Exercise.
This exercise calls for copying every line below that holds the word "Vite".

++++ Dataset content

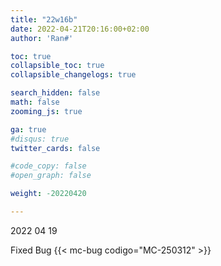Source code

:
 ```yaml
---
title: "22w16b"
date: 2022-04-21T20:16:00+02:00
author: 'Ran#'

toc: true
collapsible_toc: true
collapsible_changelogs: true

search_hidden: false
math: false
zooming_js: true

ga: true
#disqus: true
twitter_cards: false

#code_copy: false
#open_graph: false

weight: -20220420

---
```


2022 04 19

Fixed Bug {{< mc-bug codigo="MC-250312" >}}
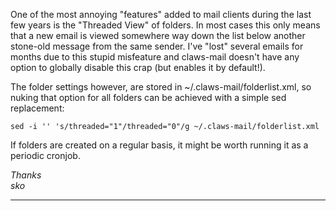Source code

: One of the most annoying "features" added to mail clients during the last few years is the "Threaded View" of folders. In most cases this only means that a new email is viewed somewhere way down the list below another stone-old message from the same sender. I've "lost" several emails for months due to this stupid misfeature and claws-mail doesn't have any option to globally disable this crap (but enables it by default!).  

The folder settings however, are stored in ~/.claws-mail/folderlist.xml, so nuking that option for all folders can be achieved with a simple sed replacement:  

```shell
sed -i '' 's/threaded="1"/threaded="0"/g ~/.claws-mail/folderlist.xml
```

If folders are created on a regular basis, it might be worth running it as a periodic cronjob.  


_Thanks_  
_sko_

----
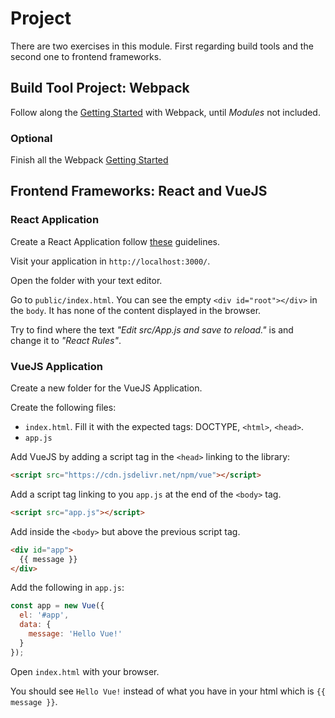 # Project

There are two exercises in this module. First regarding build tools and the second one to frontend frameworks.

## Build Tool Project: Webpack

Follow along the [Getting Started](https://webpack.js.org/guides/getting-started/) with Webpack, until *Modules* not included.

### Optional

Finish all the Webpack [Getting Started](https://webpack.js.org/guides/getting-started/)

## Frontend Frameworks: React and VueJS

### React Application

Create a React Application follow [these](https://reactjs.org/docs/create-a-new-react-app.html#create-react-app) guidelines.

Visit your application in `http://localhost:3000/`.

Open the folder with your text editor.

Go to `public/index.html`. You can see the empty `<div id="root"></div>` in the `body`. It has none of the content displayed in the browser.

Try to find where the text *"Edit src/App.js and save to reload."* is and change it to *"React Rules"*.

### VueJS Application

Create a new folder for the VueJS Application.

Create the following files:

* `index.html`. Fill it with the expected tags: DOCTYPE, `<html>`, `<head>`.
* `app.js`

Add VueJS by adding a script tag in the `<head>` linking to the library:

```html
<script src="https://cdn.jsdelivr.net/npm/vue"></script>
```

Add a script tag linking to you `app.js` at the end of the `<body>` tag.

```html
<script src="app.js"></script>
```

Add inside the `<body>` but above the previous script tag.

```html
<div id="app">
  {{ message }}
</div>
```

Add the following in `app.js`:

```javascript
const app = new Vue({
  el: '#app',
  data: {
    message: 'Hello Vue!'
  }
});
```

Open `index.html` with your browser.

You should see `Hello Vue!` instead of what you have in your html which is `{{ message }}`.
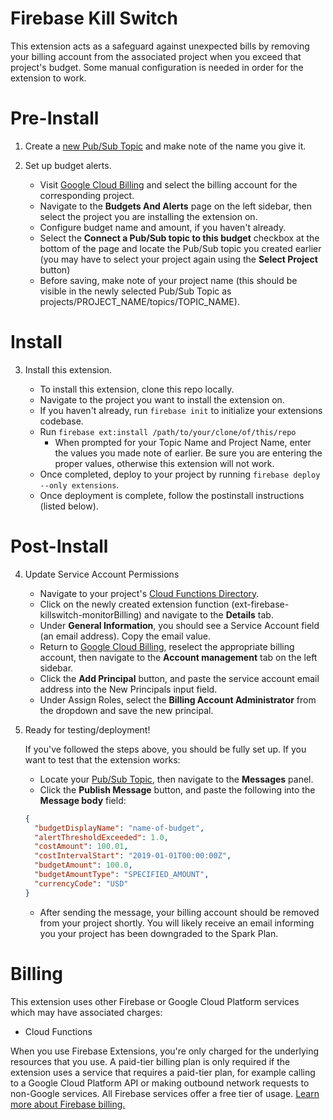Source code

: # Firebase Kill Switch

This extension acts as a safeguard against unexpected bills by removing your billing account from the associated project when you exceed that project's budget. Some manual configuration is needed in order for the extension to work.

# Pre-Install

1. Create a [new Pub/Sub Topic](https://console.cloud.google.com/cloudpubsub/) and make note of the name you give it.

2. Set up budget alerts.

   - Visit [Google Cloud Billing](https://console.cloud.google.com/billing) and select the billing account for the corresponding project.
   - Navigate to the **Budgets And Alerts** page on the left sidebar, then select the project you are installing the extension on.
   - Configure budget name and amount, if you haven't already.
   - Select the **Connect a Pub/Sub topic to this budget** checkbox at the bottom of the page and locate the Pub/Sub topic you created earlier (you may have to select your project again using the **Select Project** button)
   - Before saving, make note of your project name (this should be visible in the newly selected Pub/Sub Topic as projects/PROJECT_NAME/topics/TOPIC_NAME).

# Install

3. Install this extension.

   - To install this extension, clone this repo locally.
   - Navigate to the project you want to install the extension on.
   - If you haven't already, run `firebase init` to initialize your extensions codebase.
   - Run `firebase ext:install /path/to/your/clone/of/this/repo`
     - When prompted for your Topic Name and Project Name, enter the values you made note of earlier. Be sure you are entering the proper values, otherwise this extension will not work.
   - Once completed, deploy to your project by running `firebase deploy --only extensions`.
   - Once deployment is complete, follow the postinstall instructions (listed below).

# Post-Install

4. Update Service Account Permissions

   - Navigate to your project's [Cloud Functions Directory](https://console.cloud.google.com/projectselector2/functions/).
   - Click on the newly created extension function (ext-firebase-killswitch-monitorBilling) and navigate to the **Details** tab.
   - Under **General Information**, you should see a Service Account field (an email address). Copy the email value.
   - Return to [Google Cloud Billing](https://console.cloud.google.com/billing), reselect the appropriate billing account, then navigate to the **Account management** tab on the left sidebar.
   - Click the **Add Principal** button, and paste the service account email address into the New Principals input field.
   - Under Assign Roles, select the **Billing Account Administrator** from the dropdown and save the new principal.

5. Ready for testing/deployment!

   If you've followed the steps above, you should be fully set up. If you want to test that the extension works:

   - Locate your [Pub/Sub Topic](https://console.cloud.google.com/cloudpubsub/), then navigate to the **Messages** panel.
   - Click the **Publish Message** button, and paste the following into the **Message body** field:

   ```json
   {
     "budgetDisplayName": "name-of-budget",
     "alertThresholdExceeded": 1.0,
     "costAmount": 100.01,
     "costIntervalStart": "2019-01-01T00:00:00Z",
     "budgetAmount": 100.0,
     "budgetAmountType": "SPECIFIED_AMOUNT",
     "currencyCode": "USD"
   }
   ```

   - After sending the message, your billing account should be removed from your project shortly. You will likely receive an email informing you your project has been downgraded to the Spark Plan.

<!-- We recommend keeping the following section to explain how billing for Firebase Extensions works -->

# Billing

This extension uses other Firebase or Google Cloud Platform services which may have associated charges:

<!-- List all products the extension interacts with -->

- Cloud Functions

When you use Firebase Extensions, you're only charged for the underlying resources that you use. A paid-tier billing plan is only required if the extension uses a service that requires a paid-tier plan, for example calling to a Google Cloud Platform API or making outbound network requests to non-Google services. All Firebase services offer a free tier of usage. [Learn more about Firebase billing.](https://firebase.google.com/pricing)
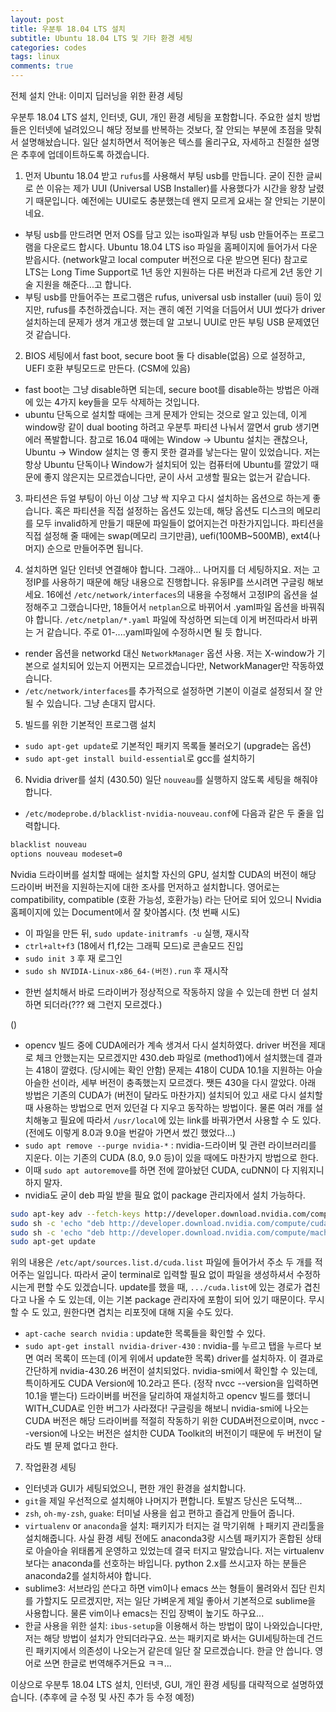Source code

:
 ```yaml
---
layout: post
title: 우분투 18.04 LTS 설치
subtitle: Ubuntu 18.04 LTS 및 기타 환경 세팅
categories: codes
tags: linux
comments: true
---
```

전체 설치 안내: 이미지 딥러닝을 위한 환경 세팅

우분투 18.04 LTS 설치, 인터넷, GUI, 개인 환경 세팅을 포함합니다. 주요한 설치 방법들은 인터넷에 널려있으니 해당 정보를 반복하는 것보다, 잘 안되는 부분에 초점을 맞춰서 설명해놨습니다. 일단 설치하면서 적어놓은 텍스를 올리구요, 자세하고 친절한 설명은 추후에 업데이트하도록 하겠습니다.

1. 먼저 Ubuntu 18.04 받고 `rufus`를 사용해서 부팅 usb를 만듭니다. 굳이 진한 글씨로 쓴 이유는 제가 UUI (Universal USB Installer)를 사용했다가 시간을 왕창 날렸기 때문입니다. 예전에는 UUI로도 충분했는데 왠지 모르게 요새는 잘 안되는 기분이네요.
- 부팅 usb를 만드려면 먼저 OS를 담고 있는 iso파일과 부팅 usb 만들어주는 프로그램을 다운로드 합시다. Ubuntu 18.04 LTS iso 파일을 홈페이지에 들어가서 다운받읍시다. (network말고 local computer 버전으로 다운 받으면 된다) 참고로 LTS는 Long Time Support로 1년 동안 지원하는 다른 버전과 다르게 2년 동안 기술 지원을 해준다...고 합니다.
- 부팅 usb를 만들어주는 프로그램은 rufus, universal usb installer (uui) 등이 있지만, rufus를 추천하겠습니다. 저는 괜히 예전 기억을 더듬어서 UUI 썼다가 driver 설치하는데 문제가 생겨 개고생 했는데 알 고보니 UUI로 만든 부팅 USB 문제였던 것 같습니다. 

2. BIOS 세팅에서 fast boot, secure boot 둘 다 disable(없음)    으로 설정하고, UEFI 호환 부팅모드로 만든다. (CSM에 있음) 
- fast boot는 그냥 disable하면 되는데, secure boot를 disable하는 방법은 아래에 있는 4가지 key들을 모두 삭제하는 것입니다.
- ubuntu 단독으로 설치할 때에는 크게 문제가 안되는 것으로 알고 있는데, 이게 window랑 같이 dual booting 하려고 우분투 파티션 나눠서 깔면서 grub 생기면 에러 폭발합니다. 참고로 16.04 때에는 Window -> Ubuntu 설치는 괜찮으나, Ubuntu -> Window 설치는 영 좋지 못한 결과를 낳는다는 말이 있었습니다. 저는 항상 Ubuntu 단독이나 Window가 설치되어 있는 컴퓨터에 Ubuntu를 깔았기 때문에 좋지 않은지는 모르겠습니다만, 굳이 사서 고생할 필요는 없는거 같습니다.

3. 파티션은 듀얼 부팅이 아닌 이상 그냥 싹 지우고 다시 설치하는 옵션으로 하는게 좋습니다. 혹은 파티션을 직접 설정하는 옵션도 있는데, 해당 옵션도 디스크의 메모리를 모두 invalid하게 만들기 때문에 파일들이 없어지는건 마찬가지입니다. 파티션을 직접 설정해 줄 때에는 swap(메모리 크기만큼), uefi(100MB~500MB), ext4(나머지) 순으로 만들어주면 됩니다.

4. 설치하면 일단 인터넷 연결해야 합니다. 그래야... 나머지를 더 세팅하지요.
저는 고정IP를 사용하기 때문에 해당 내용으로 진행합니다. 유동IP를 쓰시려면 구글링 해보세요. 16에선 `/etc/network/interfaces`의 내용을 수정해서 고정IP의 옵션을 설정해주고 그랬습니다만, 18들어서 `netplan`으로 바뀌어서 .yaml파일 옵션을 바꿔줘야 합니다. `/etc/netplan/*.yaml` 파일에 작성하면 되는데 이게 버전따라서 바뀌는 거 같습니다. 주로 01-....yaml파일에 수정하시면 될 듯 합니다.
- render 옵션을 networkd 대신 `NetworkManager` 옵션 사용. 저는 X-window가 기본으로 설치되어 있는지 어쩐지는 모르겠습니다만, NetworkManager만 작동하였습니다.
- `/etc/network/interfaces`를 추가적으로 설정하면 기본이 이걸로 설정되서 잘 안될 수 있습니다. 그냥 손대지 맙시다.

5. 빌드를 위한 기본적인 프로그램 설치 
- `sudo apt-get update`로 기본적인 패키지 목록들 불러오기 (upgrade는 옵션)
- `sudo apt-get install build-essential`로 gcc를 설치하기

6. Nvidia driver를 설치 (430.50)
일단 `nouveau`를 실행하지 않도록 세팅을 해줘야 합니다.
- `/etc/modeprobe.d/blacklist-nvidia-nouveau.conf`에 다음과 같은 두 줄을 입력합니다.
```bash
blacklist nouveau
options nouveau modeset=0
```

Nvidia 드라이버를 설치할 때에는 설치할 자신의 GPU, 설치할 CUDA의 버전이 해당 드라이버 버전을 지원하는지에 대한 조사를 먼저하고 설치합니다. 영어로는 compatibility, compatible (호환 가능성, 호환가능) 라는 단어로 되어 있으니 Nvidia 홈페이지에 있는 Document에서 잘 찾아봅시다.
(첫 번째 시도)
- 이 파일을 만든 뒤, `sudo update-initramfs -u` 실행, 재시작
- `ctrl+alt+f3` (18에서 f1,f2는 그래픽 모드)로 콘솔모드 진입 
- `sudo init 3` 후 재 로그인
- `sudo sh NVIDIA-Linux-x86_64-(버전).run` 후 재시작
* 한번 설치해서 바로 드라이버가 정상적으로 작동하지 않을 수 있는데 한번 더 설치하면 되더라(??? 왜 그런지 모르겠다.)

()
- opencv 빌드 중에 CUDA에러가 계속 생겨서 다시 설치하였다. driver 버전을 제대로 체크 안했는지는 모르겠지만
430.deb 파일로 (method1)에서 설치했는데 결과는 418이 깔렸다. (당시에는 확인 안함) 문제는 418이 CUDA 10.1을 지원하는 아슬아슬한 선이라, 세부 버전이 충족했는지 모르겠다. 쨋든 430을 다시 깔았다.
아래 방법은 기존의 CUDA가 (버전이 달라도 마찬가지) 설치되어 있고 새로 다시 설치할 때 사용하는 방법으로 먼저 있던걸 다 지우고 동작하는 방법이다. 물론 여러 개를 설치해놓고 필요에 따라서 `/usr/local`에 있는 link를 바꿔가면서 사용할 수 도 있다. (전에도 이렇게 8.0과 9.0을 번갈아 가면서 썼긴 했었다...)
- `sudo apt remove --purge nvidia-*` : nvidia-드라이버 및 관련 라이브러리를 지운다. 이는 기존의 CUDA (8.0, 9.0 등)이 있을 때에도 마찬가지 방법으로 한다. 
- 이때 `sudo apt autoremove`를 하면 전에 깔아놨던 CUDA, cuDNN이 다 지워지니 하지 말자.
- nvidia도 굳이 deb 파일 받을 필요 없이 package 관리자에서 설치 가능하다.
```bash
sudo apt-key adv --fetch-keys http://developer.download.nvidia.com/compute/cuda/repos/ubuntu1604/x86_64/7fa2af80.pub
sudo sh -c 'echo "deb http://developer.download.nvidia.com/compute/cuda/repos/ubuntu1604/x86_64 /" >> /etc/apt/sources.list.d/cuda.list'
sudo sh -c 'echo "deb http://developer.download.nvidia.com/compute/machine-learning/repos/ubuntu1604/x86_64 /" >> /etc/apt/sources.list.d/cuda.list'
sudo apt-get update
```
위의 내용은 `/etc/apt/sources.list.d/cuda.list` 파일에 들어가서 주소 두 개를 적어주는 일입니다. 따라서 굳이 terminal로 입력할 필요 없이 파일을 생성하셔서 수정하시는게 편할 수도 있겠습니다.
update를 했을 때, `.../cuda.list`에 있는 경로가 겹친다고 나올 수 도 있는데, 이는 기본 package 관리자에 포함이 되어 있기 때문이다. 무시할 수 도 있고, 원한다면 겹치는 리포짓에 대해 지울 수도 있다.
- `apt-cache search nvidia` : update한 목록들을 확인할 수 있다.
- `sudo apt-get install nvidia-driver-430` : nvidia-를 누르고 탭을 누르다 보면 여러 목록이 뜨는데 (이게 위에서 update한 목록) driver를 설치하자.
이 결과로 간단하게 nvidia-430.26 버전이 설치되었다. nvidia-smi에서 확인할 수 있는데, 특이하게도 CUDA Version에 10.2라고 뜬다. (정작 nvcc --version을 입력하면 10.1을 뱉는다)
드라이버를 버전을 달리하여 재설치하고 opencv 빌드를 했더니 WITH_CUDA로 인한 버그가 사라졌다! 
구글링을 해보니 nvidia-smi에 나오는 CUDA 버전은 해당 드라이버를 적절히 작동하기 위한 CUDA버전으로이며, nvcc --version에 나오는 버전은 설치한 CUDA Toolkit의 버전이기 때문에 두 버전이 달라도 별 문제 없다고 한다. 

7. 작업환경 세팅
- 인터넷과 GUI가 세팅되었으니, 편한 개인 환경을 설치합니다.
- `git`을 제일 우선적으로 설치해야 나머지가 편합니다. 토발즈 당신은 도덕책...
- `zsh`, `oh-my-zsh`, `guake`: 터미널 사용을 쉽고 편하고 즐겁게 만들어 줍니다.
- `virtualenv` or `anaconda`을 설치: 패키지가 터지는 걸 막기위해 ㅏ패키지 관리툴을 설치해줍니다. 사실 환경 세팅 전에도 anaconda3랑 시스템 패키지가 혼합된 상태로 아슬아슬 위태롭게 운영하고 있었는데 결국 터지고 말았습니다. 저는 virtualenv보다는 anaconda를 선호하는 바입니다. python 2.x를 쓰시고자 하는 분들은 anaconda2를 설치하셔야 합니다.
- sublime3: 서브라임 쓴다고 하면 vim이나 emacs 쓰는 형들이 몰려와서 집단 린치를 가할지도 모르겠지만, 저는 일단 가벼운게 제일 좋아서 기본적으로 sublime을 사용합니다. 물론 vim이나 emacs는 진입 장벽이 높기도 하구요...
- 한글 사용을 위한 설치: `ibus-setup`을 이용해서 하는 방법이 많이 나와있습니다만, 저는 해당 방법이 설치가 안되더라구요. 쓰는 패키지로 봐서는 GUI세팅하는데 건드린 패키지에서 의존성이 나오는거 같은데 일단 잘 모르겠습니다. 한글 안 씁니다. 영어로 쓰면 한글로 번역해주거든요 ㅋㅋ...

이상으로 우분투 18.04 LTS 설치, 인터넷, GUI, 개인 환경 세팅를 대략적으로 설명하였습니다. (추후에 글 수정 및 사진 추가 등 수정 예정)
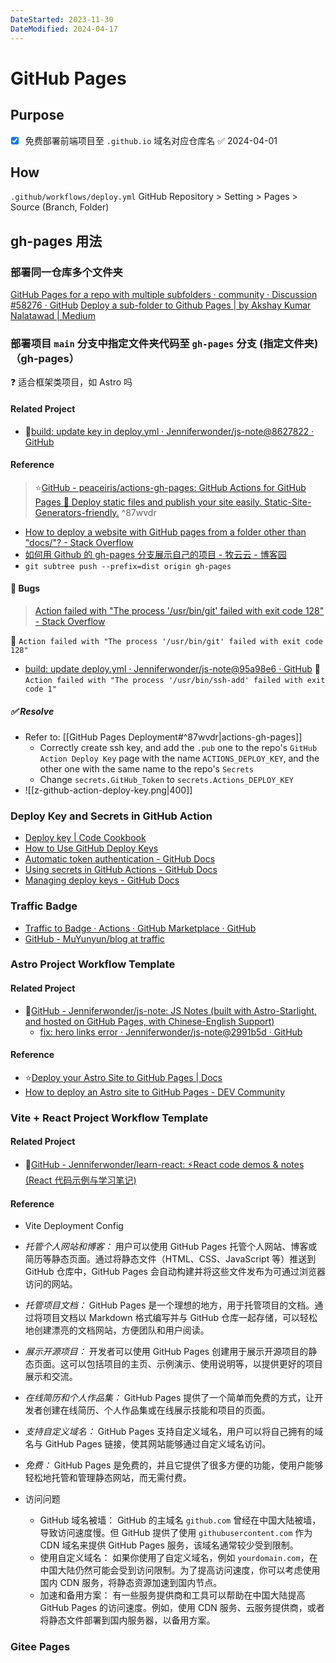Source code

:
 ```yaml
---
DateStarted: 2023-11-30
DateModified: 2024-04-17
---
```


# GitHub Pages

## Purpose

- [x] 免费部署前端项目至 `.github.io` 域名对应仓库名 ✅ 2024-04-01

## How

`.github/workflows/deploy.yml`
GitHub Repository > Setting > Pages > Source (Branch, Folder)

## gh-pages 用法

### 部署同一仓库多个文件夹

[GitHub Pages for a repo with multiple subfolders · community · Discussion #58276 · GitHub](https://github.com/orgs/community/discussions/58276)
[Deploy a sub-folder to Github Pages | by Akshay Kumar Nalatawad | Medium](https://medium.com/@akshaykumarnalatawad/deploy-a-sub-folder-to-github-pages-9151a362e139)

### 部署项目 `main` 分支中指定文件夹代码至 `gh-pages` 分支 (指定文件夹) （gh-pages）

❓ 适合框架类项目，如 Astro 吗

#### Related Project

- 📌[build: update key in deploy.yml · Jenniferwonder/js-note@8627822 · GitHub](https://github.com/Jenniferwonder/js-note/actions/runs/8494743313/workflow)

#### Reference

> ⭐[GitHub - peaceiris/actions-gh-pages: GitHub Actions for GitHub Pages 🚀 Deploy static files and publish your site easily. Static-Site-Generators-friendly.](https://github.com/peaceiris/actions-gh-pages?tab=readme-ov-file#%EF%B8%8F-create-ssh-deploy-key)
> ^87wvdr

- [How to deploy a website with GitHub pages from a folder other than "docs/"? - Stack Overflow](https://stackoverflow.com/questions/77726552/how-to-deploy-a-website-with-github-pages-from-a-folder-other-than-docs#:~:text=You-can-use-the-peaceiris%2Factions-gh-pages-github-action-to,will-then-deploy-the-contents-of-this-branch.)
- [如何用 Github 的 gh-pages 分支展示自己的项目 - 牧云云 - 博客园](https://www.cnblogs.com/MuYunyun/p/6082359.html)
- `git subtree push --prefix=dist origin gh-pages`

#### 🐛 Bugs

> [Action failed with "The process '/usr/bin/git' failed with exit code 128" - Stack Overflow](https://stackoverflow.com/questions/76023778/action-failed-with-the-process-usr-bin-git-failed-with-exit-code-128)

🐛 `Action failed with "The process '/usr/bin/git' failed with exit code 128"`

- [build: update deploy.yml · Jenniferwonder/js-note@95a98e6 · GitHub](https://github.com/Jenniferwonder/js-note/actions/runs/8494431951)
  🐛`Action failed with "The process '/usr/bin/ssh-add' failed with exit code 1"`

##### ✅ Resolve

- Refer to: [[GitHub Pages Deployment#^87wvdr|actions-gh-pages]]
  - Correctly create ssh key, and add the `.pub` one to the repo's `GitHub Action Deploy Key` page with the name `ACTIONS_DEPLOY_KEY`, and the other one with the same name to the repo's `Secrets`
  - Change `secrets.GitHub_Token` to `secrets.Actions_DEPLOY_KEY`
- ![[z-github-action-deploy-key.png|400]]

### Deploy Key and Secrets in GitHub Action

- [Deploy key | Code Cookbook](https://michaelcurrin.github.io/code-cookbook/recipes/ci-cd/github-actions/tokens/deploy-key.html#:~:text=Go-to-repo-Settings.-Go-to-Deploy-Keys.,machine-can-deploy%29.-Optionally-tick-Allow-write-access.)
- [How to Use GitHub Deploy Keys](https://dylancastillo.co/how-to-use-github-deploy-keys/)
- [Automatic token authentication - GitHub Docs](https://docs.github.com/en/actions/security-guides/automatic-token-authentication)
- [Using secrets in GitHub Actions - GitHub Docs](https://docs.github.com/en/actions/security-guides/using-secrets-in-github-actions)
- [Managing deploy keys - GitHub Docs](https://docs.github.com/en/authentication/connecting-to-github-with-ssh/managing-deploy-keys#deploy-keys)

### Traffic Badge

- [Traffic to Badge · Actions · GitHub Marketplace · GitHub](https://github.com/marketplace/actions/traffic-to-badge)
- [GitHub - MuYunyun/blog at traffic](https://github.com/MuYunyun/blog/tree/traffic?tab=readme-ov-file)

### Astro Project Workflow Template

#### Related Project

- 🚀[GitHub - Jenniferwonder/js-note: JS Notes (built with Astro-Starlight, and hosted on GitHub Pages, with Chinese-English Support)](https://github.com/Jenniferwonder/js-note)
  - [fix: hero links error · Jenniferwonder/js-note@2991b5d · GitHub](https://github.com/Jenniferwonder/js-note/actions/runs/8491485915/workflow)

#### Reference

- ⭐[Deploy your Astro Site to GitHub Pages | Docs](https://docs.astro.build/en/guides/deploy/github/)
- [How to deploy an Astro site to GitHub Pages - DEV Community](https://dev.to/github/how-to-deploy-a-static-site-in-any-framework-of-your-choice-github-pages-neh)

### Vite + React Project Workflow Template

#### Related Project

- 🚀[GitHub - Jenniferwonder/learn-react: ⚡React code demos & notes (React 代码示例与学习笔记)](https://github.com/Jenniferwonder/learn-react)

#### Reference

- Vite Deployment Config

- _托管个人网站和博客：_ 用户可以使用 GitHub Pages 托管个人网站、博客或简历等静态页面。通过将静态文件（HTML、CSS、JavaScript 等）推送到 GitHub 仓库中，GitHub Pages 会自动构建并将这些文件发布为可通过浏览器访问的网站。
- _托管项目文档：_ GitHub Pages 是一个理想的地方，用于托管项目的文档。通过将项目文档以 Markdown 格式编写并与 GitHub 仓库一起存储，可以轻松地创建漂亮的文档网站，方便团队和用户阅读。
- _展示开源项目：_ 开发者可以使用 GitHub Pages 创建用于展示开源项目的静态页面。这可以包括项目的主页、示例演示、使用说明等，以提供更好的项目展示和交流。
- _在线简历和个人作品集：_ GitHub Pages 提供了一个简单而免费的方式，让开发者创建在线简历、个人作品集或在线展示技能和项目的页面。
- _支持自定义域名：_ GitHub Pages 支持自定义域名，用户可以将自己拥有的域名与 GitHub Pages 链接，使其网站能够通过自定义域名访问。
- _免费：_ GitHub Pages 是免费的，并且它提供了很多方便的功能，使用户能够轻松地托管和管理静态网站，而无需付费。
- 访问问题
  - GitHub 域名被墙： GitHub 的主域名 `github.com` 曾经在中国大陆被墙，导致访问速度慢。但 GitHub 提供了使用 `githubusercontent.com` 作为 CDN 域名来提供 GitHub Pages 服务，该域名通常较少受到限制。
  - 使用自定义域名： 如果你使用了自定义域名，例如 `yourdomain.com`，在中国大陆仍然可能会受到访问限制。为了提高访问速度，你可以考虑使用国内 CDN 服务，将静态资源加速到国内节点。
  - 加速和备用方案： 有一些服务提供商和工具可以帮助在中国大陆提高 GitHub Pages 的访问速度。例如，使用 CDN 服务、云服务提供商，或者将静态文件部署到国内服务器，以备用方案。

### Gitee Pages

++++++++

Final answer.
### Vite + React Project Workflow Template
- Vite Deployment Config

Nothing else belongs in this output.